### What you need to do
Could you restate exactly the lines that begin at the line with "This realizes the" and end at the final line of the data?

### Data extracts
.....

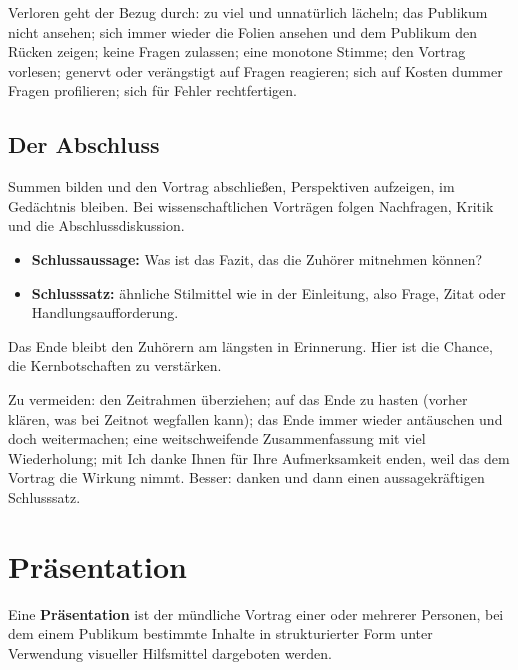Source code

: \documentclass[12pt, a4paper]{article}
\begin{document}
Verloren geht der Bezug durch: zu viel und unnatürlich lächeln; das Publikum
nicht ansehen; sich immer wieder die Folien ansehen und dem Publikum den
Rücken zeigen; keine Fragen zulassen; eine monotone Stimme; den Vortrag
vorlesen; genervt oder verängstigt auf Fragen reagieren; sich auf Kosten
dummer Fragen profilieren; sich für Fehler rechtfertigen.

\subsection{Der Abschluss}

Summen bilden und den Vortrag abschließen, Perspektiven aufzeigen, im
Gedächtnis bleiben. Bei wissenschaftlichen Vorträgen folgen Nachfragen,
Kritik und die Abschlussdiskussion.

\begin{itemize}
  \item \textbf{Schlussaussage:} Was ist das Fazit, das die Zuhörer mitnehmen
        können?
  \item \textbf{Schlusssatz:} ähnliche Stilmittel wie in der Einleitung, also
        Frage, Zitat oder Handlungsaufforderung.
\end{itemize}

\begin{notebox}
Das Ende bleibt den Zuhörern am längsten in Erinnerung. Hier ist die Chance,
die Kernbotschaften zu verstärken.
\end{notebox}

Zu vermeiden: den Zeitrahmen überziehen; auf das Ende zu hasten (vorher
klären, was bei Zeitnot wegfallen kann); das Ende immer wieder antäuschen und
doch weitermachen; eine weitschweifende Zusammenfassung mit viel
Wiederholung; mit \glqq Ich danke Ihnen für Ihre Aufmerksamkeit\grqq{} enden,
weil das dem Vortrag die Wirkung nimmt. Besser: danken und dann einen
aussagekräftigen Schlusssatz.

\section{Präsentation}

\begin{definitionbox}
Eine \textbf{Präsentation} ist der mündliche Vortrag einer oder mehrerer
Personen, bei dem einem Publikum bestimmte Inhalte in strukturierter Form
unter Verwendung visueller Hilfsmittel dargeboten werden.
\end{definitionbox}
\end{document}

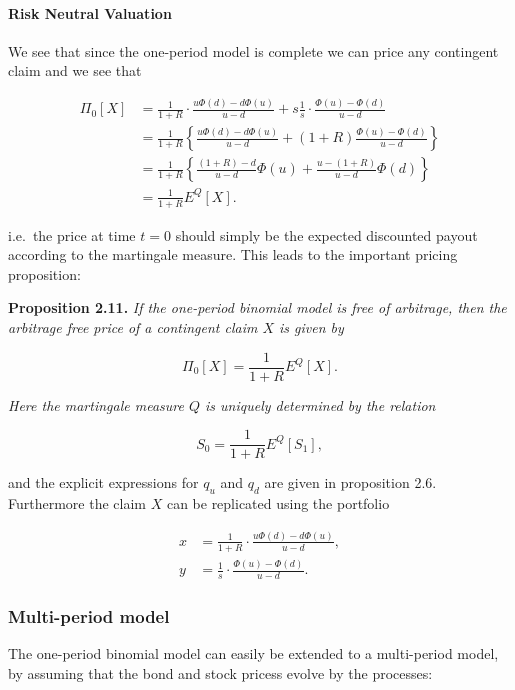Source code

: \documentclass[
]{article}
\begin{document}
\hypertarget{risk-neutral-valuation}{%
\paragraph{Risk Neutral Valuation}\label{risk-neutral-valuation}}

We see that since the one-period model is complete we can price any
contingent claim and we see that

\begin{align*}
\Pi_0[X]&=\frac{1}{1+R}\cdot\frac{u\Phi(d)-d\Phi(u)}{u-d}+s\frac{1}{s}\cdot\frac{\Phi(u)-\Phi(d)}{u-d}\\
&=\frac{1}{1+R}\left\{\frac{u\Phi(d)-d\Phi(u)}{u-d}+(1+R)\frac{\Phi(u)-\Phi(d)}{u-d}\right\}\\
&=\frac{1}{1+R}\left\{\frac{(1+R)-d}{u-d}\Phi(u)+\frac{u-(1+R)}{u-d}\Phi(d)\right\}\\
&=\frac{1}{1+R}E^Q[X].
\end{align*}

i.e.~the price at time \(t=0\) should simply be the expected discounted
payout according to the martingale measure. This leads to the important
pricing proposition:

\textbf{Proposition 2.11.} \emph{If the one-period binomial model is
free of arbitrage, then the arbitrage free price of a contingent claim
\(X\) is given by}

\[
\Pi_0[X]=\frac{1}{1+R}E^Q[X].\tag{2.4}
\]

\emph{Here the martingale measure \(Q\) is uniquely determined by the
relation}

\[
S_0=\frac{1}{1+R}E^Q[S_1],\tag{2.5}
\]

and the explicit expressions for \(q_u\) and \(q_d\) are given in
proposition 2.6. Furthermore the claim \(X\) can be replicated using the
portfolio

\begin{align*}
x&=\frac{1}{1+R}\cdot\frac{u\Phi(d)-d\Phi(u)}{u-d},\tag{2.6}\\
y&=\frac{1}{s}\cdot\frac{\Phi(u)-\Phi(d)}{u-d}.\tag{2.7}
\end{align*}

\hypertarget{multi-period-model}{%
\subsubsection{Multi-period model}\label{multi-period-model}}

The one-period binomial model can easily be extended to a multi-period
model, by assuming that the bond and stock pricess evolve by the
processes:
\end{document}

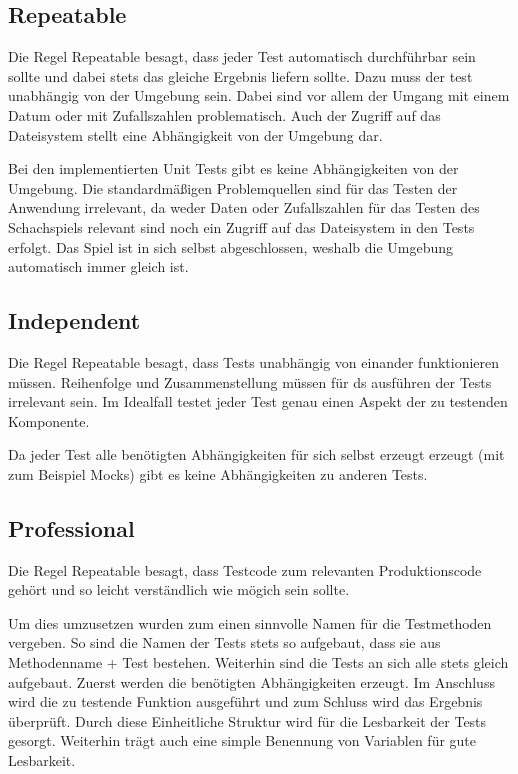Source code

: \subsection{Repeatable}
Die Regel \glqq{}Repeatable\grqq{} besagt, dass jeder Test automatisch durchführbar sein sollte und dabei stets das gleiche Ergebnis liefern sollte. Dazu muss der test unabhängig von der Umgebung sein. Dabei sind vor allem der Umgang mit einem Datum oder mit Zufallszahlen problematisch. Auch der Zugriff auf das Dateisystem stellt eine Abhängigkeit von der Umgebung dar.

Bei den implementierten Unit Tests gibt es keine Abhängigkeiten von der Umgebung. Die standardmäßigen Problemquellen sind für das Testen der Anwendung irrelevant, da weder Daten oder Zufallszahlen für das Testen des Schachspiels relevant sind noch ein Zugriff auf das Dateisystem in den Tests erfolgt. Das Spiel ist in sich selbst abgeschlossen, weshalb die Umgebung automatisch immer gleich ist.

\subsection{Independent}
Die Regel \glqq{}Repeatable\grqq{} besagt, dass Tests unabhängig von einander funktionieren müssen. Reihenfolge und Zusammenstellung müssen für ds ausführen der Tests irrelevant sein. Im Idealfall testet jeder Test genau einen Aspekt der zu testenden Komponente.

Da jeder Test alle benötigten Abhängigkeiten für sich selbst erzeugt erzeugt (mit zum Beispiel Mocks) gibt es keine Abhängigkeiten zu anderen Tests.

\subsection{Professional}
Die Regel \glqq{}Repeatable\grqq{} besagt, dass Testcode zum relevanten Produktionscode gehört und so leicht verständlich wie mögich sein sollte.

Um dies umzusetzen wurden zum einen sinnvolle Namen für die Testmethoden vergeben. So sind die Namen der Tests stets so aufgebaut, dass sie aus Methodenname + \glqq{}Test\grqq{} bestehen. Weiterhin sind die Tests an sich alle stets gleich aufgebaut. Zuerst werden die benötigten Abhängigkeiten erzeugt. Im Anschluss wird die zu testende Funktion ausgeführt und zum Schluss wird das Ergebnis überprüft. Durch diese Einheitliche Struktur wird für die Lesbarkeit der Tests gesorgt.  Weiterhin trägt auch eine simple Benennung von Variablen für gute Lesbarkeit.

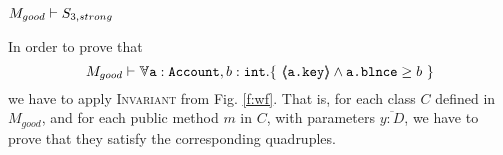 \begin{lemma}
\label{lemma:S3}
\label{l:Mgood:S3}
$M_{good} \vdash S_{3,strong}$
\end{lemma}
\begin{proofO}
In order to prove that 
$$M_{good} \vdash \TwoStatesN {\prg{a}:\prg{Account}, b:\prg{int} }{\  \inside{\prg{\prg{a.key}}} \wedge \prg{a.\balance}\geq b\ }$$
we have to apply  \textsc{Invariant} from Fig. \ref{f:wf}.
 That is, for each  class $C$  defined in $M_{good}$, and for each public method $m$ in $C$, with parameters $\overline{y:D}$, we have to prove that they satisfy the corresponding quadruples.
 




\end{proofO}
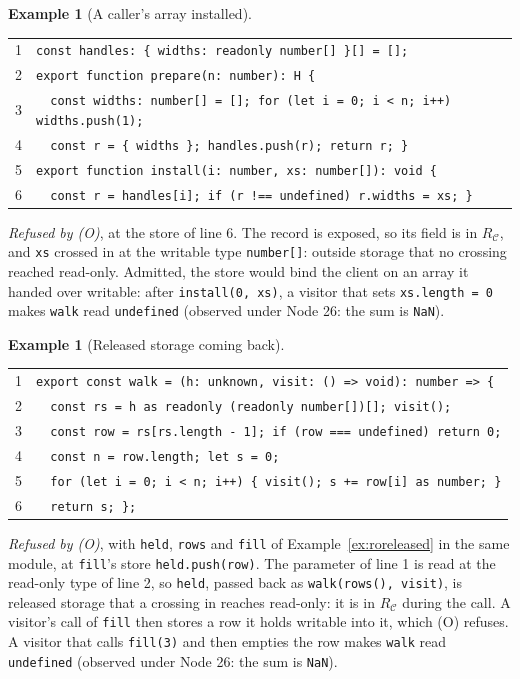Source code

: \documentclass[10pt,a4paper]{article}
\theoremstyle{definition}
\newtheorem{example}[theorem]{Example}
\theoremstyle{remark}
\newcommand{\code}[1]{\texttt{#1}}
\newcommand{\cC}{\mathcal{C}}
\begin{document}
\begin{example}[A caller's array installed]\label{ex:roinstall}\mbox{}
\begin{center}\small
\begin{tabular}{@{}r@{\hspace{1em}}l@{}}
1 & \code{const handles: \{ widths: readonly number[] \}[] = [];}\\
2 & \code{export function prepare(n: number): H \{}\\
3 & \code{~~const widths: number[] = []; for (let i = 0; i < n; i++) widths.push(1);}\\
4 & \code{~~const r = \{ widths \}; handles.push(r); return r; \}}\\
5 & \code{export function install(i: number, xs: number[]): void \{}\\
6 & \code{~~const r = handles[i]; if (r !== undefined) r.widths = xs; \}}\\
\end{tabular}
\end{center}
\emph{Refused by (O)}, at the store of line 6. The record is exposed,
so its field is in $R_\cC$, and \code{xs} crossed in at the writable
type \code{number[]}: outside storage that no crossing reached
read-only. Admitted, the store would bind the client on an array it
handed over writable: after \code{install(0, xs)}, a visitor that sets
\code{xs.length = 0} makes \code{walk} read \code{undefined} (observed
under Node 26: the sum is \code{NaN}).
\end{example}
\begin{example}[Released storage coming back]\label{ex:roback}\mbox{}
\begin{center}\small
\begin{tabular}{@{}r@{\hspace{1em}}l@{}}
1 & \code{export const walk = (h: unknown, visit: () => void): number => \{}\\
2 & \code{~~const rs = h as readonly (readonly number[])[]; visit();}\\
3 & \code{~~const row = rs[rs.length - 1]; if (row === undefined) return 0;}\\
4 & \code{~~const n = row.length; let s = 0;}\\
5 & \code{~~for (let i = 0; i < n; i++) \{ visit(); s += row[i] as number; \}}\\
6 & \code{~~return s; \};}\\
\end{tabular}
\end{center}
\emph{Refused by (O)}, with \code{held}, \code{rows} and \code{fill} of
Example~\ref{ex:roreleased} in the same module, at \code{fill}'s store
\code{held.push(row)}. The parameter of line 1 is read at the read-only
type of line 2, so \code{held}, passed back as
\code{walk(rows(), visit)}, is released storage that a crossing in
reaches read-only: it is in $R_\cC$ during the call. A visitor's call of
\code{fill} then stores a row it holds writable into it, which (O)
refuses. A visitor that calls \code{fill(3)} and then empties the row
makes \code{walk} read \code{undefined} (observed under Node 26: the sum
is \code{NaN}).
\end{example}
\end{document}
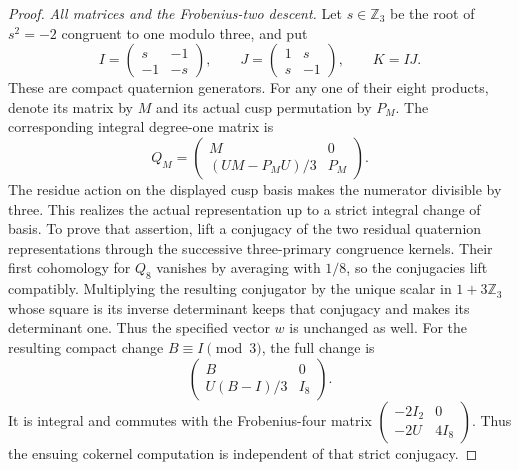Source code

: \begin{proof}
\emph{All matrices and the Frobenius-two descent.}
Let $s\in\mathbb Z_3$ be the root of $s^2=-2$ congruent
to one modulo three, and put
\[
 I=\begin{pmatrix}s&-1\\-1&-s\end{pmatrix},\qquad
 J=\begin{pmatrix}1&s\\s&-1\end{pmatrix},\qquad K=IJ.
                                                               \tag{B.35.14}
\]
These are compact quaternion generators.
For any one of their eight products, denote its matrix
by $M$ and its actual cusp permutation by $P_M$.
The corresponding integral degree-one matrix is
\[
                  Q_M=\begin{pmatrix}
                   M&0\\(UM-P_MU)/3&P_M
                  \end{pmatrix}.                             \tag{B.35.15}
\]
The residue action on the displayed cusp basis makes the
numerator divisible by three.
This realizes the actual representation up to a strict
integral change of basis. To prove that assertion, lift
a conjugacy of the two residual quaternion representations
through the successive three-primary congruence kernels.
Their first cohomology for $Q_8$ vanishes by averaging
with $1/8$, so the conjugacies lift compatibly.
Multiplying the resulting conjugator by the unique scalar
in $1+3\mathbb Z_3$ whose square is its inverse determinant
keeps that conjugacy and makes its determinant one.
Thus the specified vector $w$ is unchanged as well.
For the resulting compact change $B\equiv I\pmod3$, the
full change is
\[
                   \begin{pmatrix}B&0\\U(B-I)/3&I_8\end{pmatrix}.
\]
It is integral and commutes with the Frobenius-four matrix
$\left(\begin{smallmatrix}-2I_2&0\\-2U&4I_8\end{smallmatrix}\right)$.
Thus the ensuing cokernel computation is independent of
that strict conjugacy.


\end{proof}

.....

### Your solution
This realizes the actual representation up to a strict
integral change of basis. To prove that assertion, lift
a conjugacy of the two residual quaternion representations
through the successive three-primary congruence kernels.
Their first cohomology for $Q_8$ vanishes by averaging
with $1/8$, so the conjugacies lift compatibly.
Multiplying the resulting conjugator by the unique scalar
in $1+3\mathbb Z_3$ whose square is its inverse determinant
keeps that conjugacy and makes its determinant one.
Thus the specified vector $w$ is unchanged as well.
For the resulting compact change $B\equiv I\pmod3$, the
full change is
\[
                   \begin{pmatrix}B&0\\U(B-I)/3&I_8\end{pmatrix}.
\]
It is integral and commutes with the Frobenius-four matrix
$\left(\begin{smallmatrix}-2I_2&0\\-2U&4I_8\end{smallmatrix}\right)$.
Thus the ensuing cokernel computation is independent of
that strict conjugacy.


\end{proof}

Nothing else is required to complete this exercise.